Opioids and a failure to declare competing interests
BMJ 2019; 366 doi: https://doi.org/10.1136/bmj.l5321 (Published 29 August 2019) Cite this as: BMJ 2019;366:l5321Regular readers of The BMJ will have noticed that we published no print issue this week. Many of you will have been on holiday and, if you’re lucky, switched off from medical reading for a week or two. So we are using this opportunity to highlight some recent online articles that you may have missed.
On 26 August, a judge in Oklahoma ordered the drug company Johnson and Johnson to pay the state $572m (£467m; €516m) for its role in the state’s opioid crisis (doi:10.1136/bmj.l5319). This is the first time that a company has been ordered by a US court to pay out over its involvement in the opioid epidemic. The judge ruled that Johnson and Johnson’s marketing campaigns were “false and dangerous,” and had resulted in “increasing rates of addiction [and] overdose deaths” (https://www.theguardian.com/us-news/ng-interactive/2019/aug/26/johnson-johnson-opioid-ruling-explained-the-key-points). Johnson and Johnson intends to appeal. But this case could set a precedent in thousands of other opioid related lawsuits pending across the US.
The judge emphasised Johnson and Johnson’s attempts to influence medical practice, saying that the company developed and carried out a plan to directly influence and convince doctors to prescribe more and more opioids and marketed a narrative that “chronic pain was under-treated and increased opioid prescribing was the solution.”
The opioid epidemic, responsible for 50 000 US deaths a year, shows the real harms that can come from competing interests in healthcare, which, as an investigation published in The BMJ this week shows, continue to be undeclared (doi:10.1136/bmj.l5167).

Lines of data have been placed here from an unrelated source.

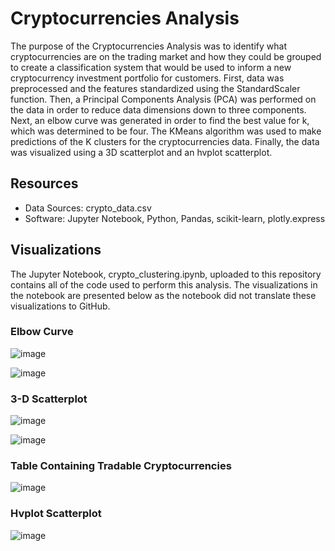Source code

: # Cryptocurrencies Analysis
The purpose of the Cryptocurrencies Analysis was to identify what cryptocurrencies are on the trading market and how they could be grouped to create a classification system that would be used to inform a new cryptocurrency investment portfolio for customers. First, data was preprocessed and the features standardized using the StandardScaler function. Then, a Principal Components Analysis (PCA) was performed on the data in order to reduce data dimensions down to three components. Next, an elbow curve was generated in order to find the best value for k, which was determined to be four. The KMeans algorithm was used to make predictions of the K clusters for the cryptocurrencies data. Finally, the data was visualized using a 3D scatterplot and an hvplot scatterplot.

## Resources
- Data Sources:  crypto_data.csv
- Software: Jupyter Notebook, Python, Pandas, scikit-learn, plotly.express

## Visualizations
The Jupyter Notebook, crypto_clustering.ipynb, uploaded to this repository contains all of the code used to perform this analysis. The visualizations in the notebook are presented below as the notebook did not translate these visualizations to GitHub. 

### Elbow Curve

![image](https://user-images.githubusercontent.com/85533099/146660782-1ab436c3-1cff-43a2-8b6d-1a4a9cba531d.png)

![image](https://user-images.githubusercontent.com/85533099/146660818-bab59a9f-04fa-4152-9b6c-f3f82e4af86f.png)

### 3-D Scatterplot

![image](https://user-images.githubusercontent.com/85533099/146660723-4756e9c4-1be6-4f2e-891b-5b434c7157e1.png)

![image](https://user-images.githubusercontent.com/85533099/146660725-744a4265-0392-4cda-83fd-ecb4bea1e32a.png)

### Table Containing Tradable Cryptocurrencies

![image](https://user-images.githubusercontent.com/85533099/146660738-a455b395-1961-42da-83c6-34b7f408ab44.png)

### Hvplot Scatterplot

![image](https://user-images.githubusercontent.com/85533099/146660750-f51936f6-2821-4da5-8d4d-1b0d77842022.png)


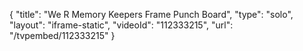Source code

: {
    "title": "We R Memory Keepers Frame Punch Board",
    "type": "solo",
    "layout": "iframe-static",
    "videoId": "112333215",
    "url": "\/tvpembed\/112333215"
}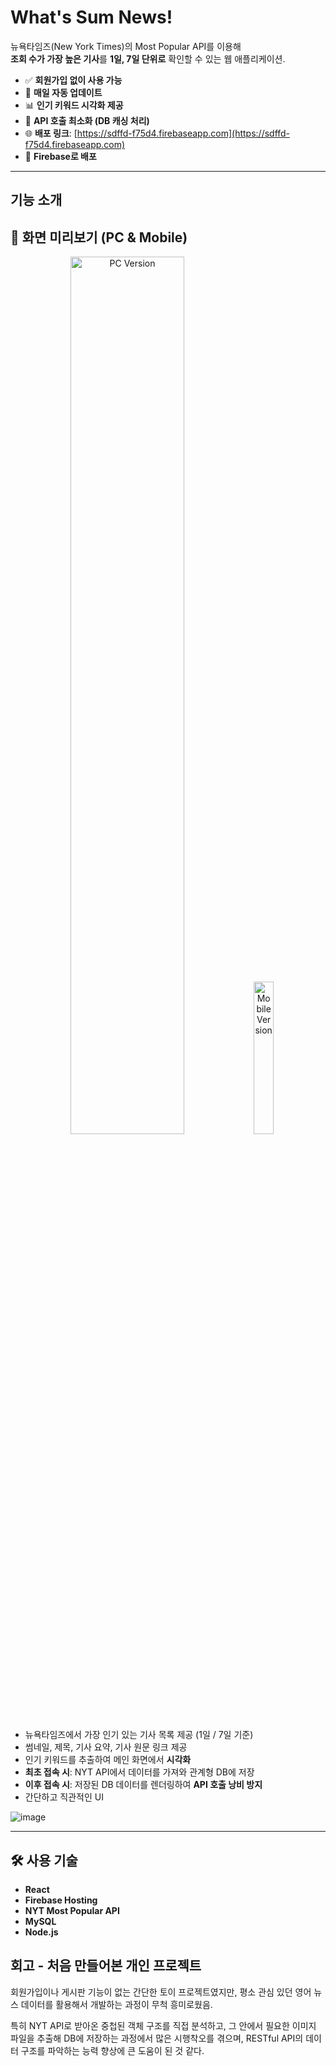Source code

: # What's Sum News!

뉴욕타임즈(New York Times)의 Most Popular API를 이용해  
**조회 수가 가장 높은 기사**를 **1일, 7일 단위로** 확인할 수 있는 웹 애플리케이션.

- ✅ **회원가입 없이 사용 가능**
- 🔄 **매일 자동 업데이트**
- 📊 **인기 키워드 시각화 제공**
- 💾 **API 호출 최소화 (DB 캐싱 처리)**
- 🌐 **배포 링크**: [https://sdffd-f75d4.firebaseapp.com](https://sdffd-f75d4.firebaseapp.com)
- 🚀 **Firebase로 배포**

---

## 기능 소개

## 📱 화면 미리보기 (PC & Mobile)

<p align="center">
  <img src="https://github.com/user-attachments/assets/a7c5a0a1-e5ab-48c0-a19d-8971e54a015d" alt="PC Version" width="60%" />
  <img src="https://github.com/user-attachments/assets/b087db25-a653-4852-801e-287b5426a3ce" alt="Mobile Version" width="25%" />
</p>

- 뉴욕타임즈에서 가장 인기 있는 기사 목록 제공 (1일 / 7일 기준)
- 썸네일, 제목, 기사 요약, 기사 원문 링크 제공
- 인기 키워드를 추출하여 메인 화면에서 **시각화**
- **최초 접속 시**: NYT API에서 데이터를 가져와 관계형 DB에 저장  
- **이후 접속 시**: 저장된 DB 데이터를 렌더링하여 **API 호출 낭비 방지**
- 간단하고 직관적인 UI


![image](https://github.com/user-attachments/assets/c83cd372-0267-4e41-b6f2-d93ef6182ead)


---

## 🛠️ 사용 기술

- **React**
- **Firebase Hosting**
- **NYT Most Popular API**
- **MySQL** 
- **Node.js**

## 회고 - 처음 만들어본 개인 프로젝트

회원가입이나 게시판 기능이 없는 간단한 토이 프로젝트였지만,
평소 관심 있던 영어 뉴스 데이터를 활용해서 개발하는 과정이 무척 흥미로웠음.

특히 NYT API로 받아온 중첩된 객체 구조를 직접 분석하고,
그 안에서 필요한 이미지 파일을 추출해 DB에 저장하는 과정에서 많은 시행착오를 겪으며,
RESTful API의 데이터 구조를 파악하는 능력 향상에 큰 도움이 된 것 같다.
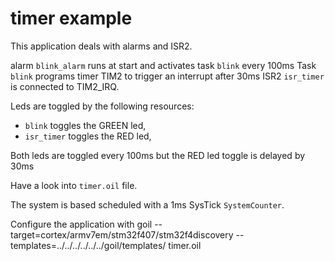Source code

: # timer example

This application deals with alarms and ISR2.

alarm `blink_alarm` runs at start and activates task `blink` every 100ms
Task `blink` programs timer TIM2 to trigger an interrupt after 30ms
ISR2 `isr_timer` is connected to TIM2_IRQ.

Leds are toggled by the following resources:
* `blink` toggles the GREEN led,
* `isr_timer` toggles the RED led,

Both leds are toggled every 100ms but the RED led toggle is delayed by 30ms

Have a look into `timer.oil` file.

The system is based scheduled with a 1ms SysTick `SystemCounter`.

Configure the application with
goil --target=cortex/armv7em/stm32f407/stm32f4discovery --templates=../../../../../../goil/templates/ timer.oil

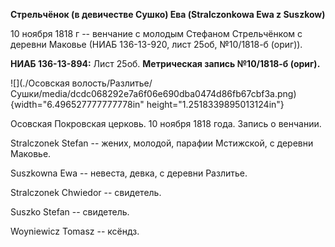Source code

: **Стрельчёнок (в девичестве Сушко) Ева (Stralczonkowa Ewa z Suszkow)**

10 ноября 1818 г -- венчание с молодым Стефаном Стрельчёнком с деревни
Маковье (НИАБ 136-13-920, лист 25об, №10/1818-б (ориг)).

**НИАБ 136-13-894:** Лист 25об. **Метрическая запись №10/1818-б
(ориг).**

![](./Осовская волость/Разлитье/Сушки/media/dcdc068292e7a6f06e690dba0474d86fb67cbf3a.png){width="6.496527777777778in"
height="1.2518339895013124in"}

Осовская Покровская церковь. 10 ноября 1818 года. Запись о венчании.

Stralczonek Stefan -- жених, молодой, парафии Мстижской, с деревни
Маковье.

Suszkowna Ewa -- невеста, девка, с деревни Разлитье.

Stralczonek Chwiedor -- свидетель.

Suszko Stefan -- свидетель.

Woyniewicz Tomasz -- ксёндз.
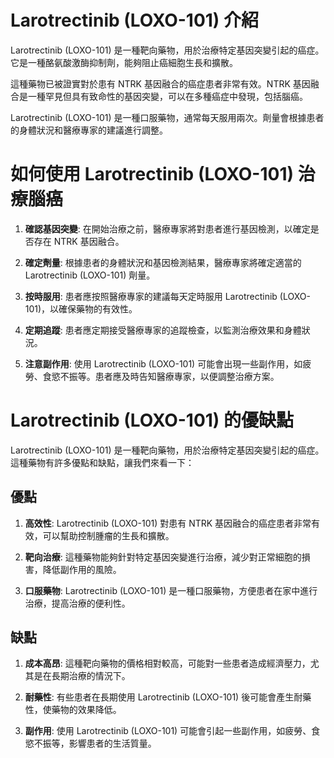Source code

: # Larotrectinib (LOXO-101) 介紹
Larotrectinib (LOXO-101) 是一種靶向藥物，用於治療特定基因突變引起的癌症。它是一種酪氨酸激酶抑制劑，能夠阻止癌細胞生長和擴散。
這種藥物已被證實對於患有 NTRK 基因融合的癌症患者非常有效。NTRK 基因融合是一種罕見但具有致命性的基因突變，可以在多種癌症中發現，包括腦癌。
Larotrectinib (LOXO-101) 是一種口服藥物，通常每天服用兩次。劑量會根據患者的身體狀況和醫療專家的建議進行調整。
# 如何使用 Larotrectinib (LOXO-101) 治療腦癌
1. **確認基因突變**: 在開始治療之前，醫療專家將對患者進行基因檢測，以確定是否存在 NTRK 基因融合。
2. **確定劑量**: 根據患者的身體狀況和基因檢測結果，醫療專家將確定適當的 Larotrectinib (LOXO-101) 劑量。
3. **按時服用**: 患者應按照醫療專家的建議每天定時服用 Larotrectinib (LOXO-101)，以確保藥物的有效性。
4. **定期追蹤**: 患者應定期接受醫療專家的追蹤檢查，以監測治療效果和身體狀況。
5. **注意副作用**: 使用 Larotrectinib (LOXO-101) 可能會出現一些副作用，如疲勞、食慾不振等。患者應及時告知醫療專家，以便調整治療方案。
# Larotrectinib (LOXO-101) 的優缺點
Larotrectinib (LOXO-101) 是一種靶向藥物，用於治療特定基因突變引起的癌症。這種藥物有許多優點和缺點，讓我們來看一下：
## 優點
1. **高效性**: Larotrectinib (LOXO-101) 對患有 NTRK 基因融合的癌症患者非常有效，可以幫助控制腫瘤的生長和擴散。
2. **靶向治療**: 這種藥物能夠針對特定基因突變進行治療，減少對正常細胞的損害，降低副作用的風險。
3. **口服藥物**: Larotrectinib (LOXO-101) 是一種口服藥物，方便患者在家中進行治療，提高治療的便利性。
## 缺點
1. **成本高昂**: 這種靶向藥物的價格相對較高，可能對一些患者造成經濟壓力，尤其是在長期治療的情況下。
2. **耐藥性**: 有些患者在長期使用 Larotrectinib (LOXO-101) 後可能會產生耐藥性，使藥物的效果降低。
3. **副作用**: 使用 Larotrectinib (LOXO-101) 可能會引起一些副作用，如疲勞、食慾不振等，影響患者的生活質量。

The investigation found that the National Academies of Sciences, Engineering, and Medicine (NASEM), a scientific body currently advising the US government’s Food and Drug Administration (FDA) on opioid policies, had not disclosed that one of its presidents had recent links to industry. Victor Dzau, president of the National Academy of Medicine since 2014, had financial ties to Medtronic, a company that sells an implantable device to deliver pain medicine, until last year.

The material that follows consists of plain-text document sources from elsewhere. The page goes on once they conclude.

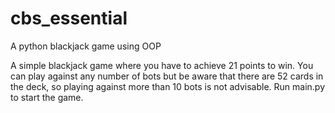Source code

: # cbs_essential
A python blackjack game using OOP

A simple blackjack game where you have to achieve 21 points to win.
You can play against any number of bots but be aware that there are 52 cards in the deck, so playing against more than 10 bots is not advisable.
Run main.py to start the game.

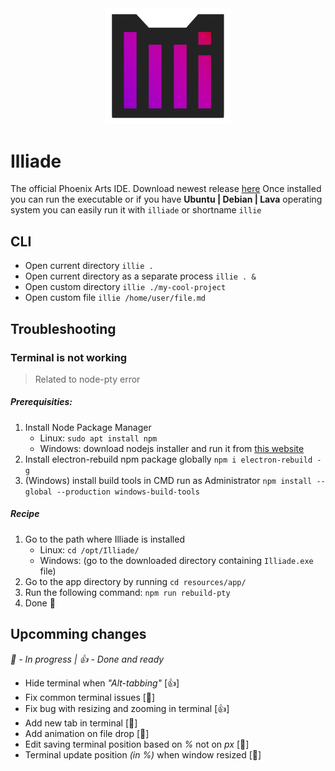 <div align="center">
    <img src="https://raw.githubusercontent.com/Ph0enixKM/Illiade/master/logo/logo.png" width="200">
</div>

# Illiade
The official Phoenix Arts IDE.
Download newest release [here](https://github.com/Ph0enixKM/Illiade/releases/latest)
Once installed you can run the executable
or if you have **Ubuntu | Debian | Lava** operating system
you can easily run it with `illiade` or shortname `illie`

## CLI
- Open current directory `illie .`
- Open current directory as a separate process `illie . &`
- Open custom directory `illie ./my-cool-project`
- Open custom file `illie /home/user/file.md`

## Troubleshooting
### Terminal is not working
> Related to node-pty error

##### Prerequisities:
1. Install Node Package Manager
    - Linux: `sudo apt install npm`
    - Windows: download nodejs installer and run it from [this website](https://nodejs.org/)
2. Install electron-rebuild npm package globally `npm i electron-rebuild -g`
3. (Windows) install build tools in CMD run as Administrator `npm install --global --production windows-build-tools`

##### Recipe
1. Go to the path where Illiade is installed
    - Linux: `cd /opt/Illiade/`
    - Windows: (go to the downloaded directory containing `Illiade.exe` file)
2. Go to the app directory by running `cd resources/app/`
3. Run the following command: `npm run rebuild-pty`
4. Done 🎉

## Upcomming changes
_🤞 - In progress | 👍 - Done and ready_
- Hide terminal when *"Alt-tabbing"* \[👍]
- Fix common terminal issues \[🤞]
- Fix bug with resizing and zooming in terminal \[👍]
- Add new tab in terminal \[🤞]
- Add animation on file drop \[🤞]
- Edit saving terminal position based on *%* not on *px* \[🤞]
- Terminal update position *(in %)* when window resized \[🤞]
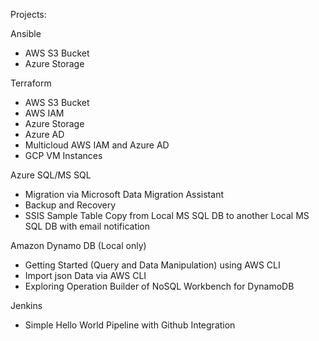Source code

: Projects:  
  
Ansible  
- AWS S3 Bucket  
- Azure Storage  
  
Terraform  
- AWS S3 Bucket  
- AWS IAM  
- Azure Storage  
- Azure AD  
- Multicloud AWS IAM and Azure AD  
- GCP VM Instances  
  
Azure SQL/MS SQL  
- Migration via Microsoft Data Migration Assistant  
- Backup and Recovery  
- SSIS Sample Table Copy from Local MS SQL DB to another Local MS SQL DB with email notification  
  
Amazon Dynamo DB (Local only)  
- Getting Started (Query and Data Manipulation) using AWS CLI  
- Import json Data via AWS CLI  
- Exploring Operation Builder of NoSQL Workbench for DynamoDB  
  
Jenkins  
- Simple Hello World Pipeline with Github Integration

The investigation found further conflicting interests in a NASEM panel to advise the FDA on opioid prescribing guidelines. Seven of 15 academics had recent ties to the drug or healthcare industry. NASEM has also received at least $14m from the Sackler family, owners of Purdue Pharma, which makes the opioid painkiller OxyContin. Members of the Sackler family are facing lawsuits for allegedly playing down the risks of addiction to OxyContin. Purdue and the Sacklers have offered to settle for up to $12bn.

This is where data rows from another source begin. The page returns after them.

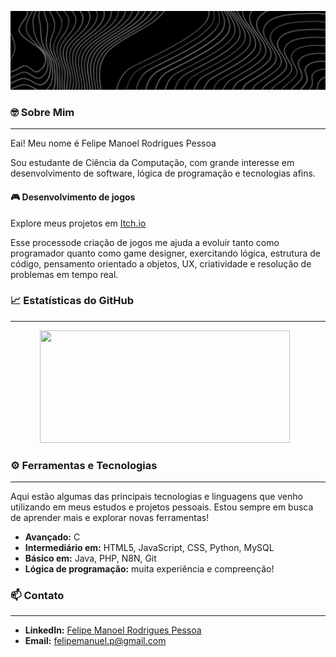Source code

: ![](banner.png)

### 🤓 Sobre Mim
---

Eai! Meu nome é Felipe Manoel Rodrigues Pessoa

Sou estudante de Ciência da Computação, com grande interesse em desenvolvimento de software, lógica de programação e tecnologias afins.


#### 🎮 Desenvolvimento de jogos

Explore meus projetos em [Itch.io](https://jeff-ghosty.itch.io)

Esse processode criação de jogos me ajuda a evoluir tanto como programador quanto como game designer, exercitando lógica, estrutura de código, pensamento orientado a objetos, UX, criatividade e resolução de problemas em tempo real.



### 📈 Estatísticas do GitHub	
---

<div style="display: flex; justify-content: center; flex-wrap: nowrap;">
  <a href="https://github.com/LipeManoel" style="margin-right: 10px;">
    <img height="180em" width="400" src="https://github-readme-stats.vercel.app/api?username=LipeManoel&show_icons=true&theme=graywhite&include_all_commits=true&count_private=true"/>
  </a>
</div>



### ⚙️ Ferramentas e Tecnologias
---

Aqui estão algumas das principais tecnologias e linguagens que venho utilizando em meus estudos e projetos pessoais. Estou sempre em busca de aprender mais e explorar novas ferramentas!

- **Avançado:** C
- **Intermediário em:** HTML5, JavaScript, CSS, Python, MySQL
- **Básico em:** Java, PHP, N8N, Git
- **Lógica de programação:** muita experiência e compreenção!



### 📫 Contato
---

- **LinkedIn:** [Felipe Manoel Rodrigues Pessoa](https://www.linkedin.com/in/felipe-manoel-rodrigues-pessoa/)
- **Email:** felipemanuel.p@gmail.com
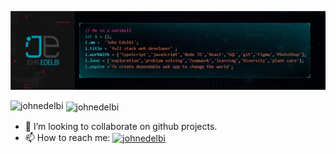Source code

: <!--
**johnEdelbi/johnEdelbi** is a ✨ _special_ ✨ repository because its `README.md` (this file) appears on your GitHub profile.
-->

![banner about me](https://raw.githubusercontent.com/johnedelbi/johnedelbi/main/johnedelbi-banner.jpg)






<p><img align="left" src="https://github-readme-stats.vercel.app/api/top-langs?username=johnedelbi&show_icons=true&locale=en&layout=compact" alt="johnedelbi" /></p>

<p>&nbsp;<img align="center" src="https://github-readme-stats.vercel.app/api?username=johnedelbi&show_icons=true&locale=en" alt="johnedelbi" /></p>




- 👯 I’m looking to collaborate on github projects.
- 📫 How to reach me: <a href="https://linkedin.com/in/john-edelbi" target="blank"><img align="center" src="https://raw.githubusercontent.com/rahuldkjain/github-profile-readme-generator/master/src/images/icons/Social/linked-in-alt.svg" alt="johnedelbi" height="15"  /></a>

NASEM responded to The BMJ's investigation to say that it was reviewing its conflict of interest policies and its funding from the Sacklers (www.bmj.com/content/366/bmj.l5167/rr). It said that it considers only “current” financial ties; but past ties, particularly if recent, substantial, or longstanding, are also conflicts of interest, which is why journals like The BMJ ask authors for disclosures going back three years. NASEM said that Dzau had complied with its policies; but requiring the public disclosure of all competing interests is essential if policy makers, practitioners, and patients are to be fully informed of how NASEM drafts its guidance. NASEM said that the $1m of shares Dzau held for previous Medtronic board membership while president of the National Academy of Medicine were managed by his bank without his involvement; but still they constituted a substantial and undeclared conflict of interest because Dzau stood to gain if their worth rose. NASEM implied that conflicts of interest are sometimes unavoidable, but it has a choice: it could enforce a policy of not appointing staff or advisers who are conflicted by having had financial ties to industry.
Elsewhere in The BMJ, a recent systematic review of randomised controlled trials compared mortality in adults taking vitamin D supplementation, placebo, or no treatment (doi:10.1136/bmj.l4673). Supplementation alone was not associated with all cause mortality compared with placebo or no treatment. It did, however, reduce the risk of cancer death by 16%. The paper has sparked a lively discussion in rapid responses.
In our education section, a new clinical review on Clostridioides difficile infection reports considerable underdiagnosis and misdiagnosis (doi:10.1136/bmj.l4609). The review uses the most recent data to help clinicians understand and stratify their choices in the diagnosis and treatment of C difficile infections.
A recent editorial discusses post-finasteride syndrome (doi:10.1136/bmj.l5047), which some reports have associated with sexual, physical, and psychological symptoms that develop after exposure to finasteride, a drug used to treat benign prostatic hyperplasia and, at a lower dosage, male pattern baldness. Efforts to explain persistent symptoms are undermined by low quality long term data on harms, say the authors. They call for placebo controlled trials using validated questionnaires and long term follow-up after treatment to examine the persistence of symptoms.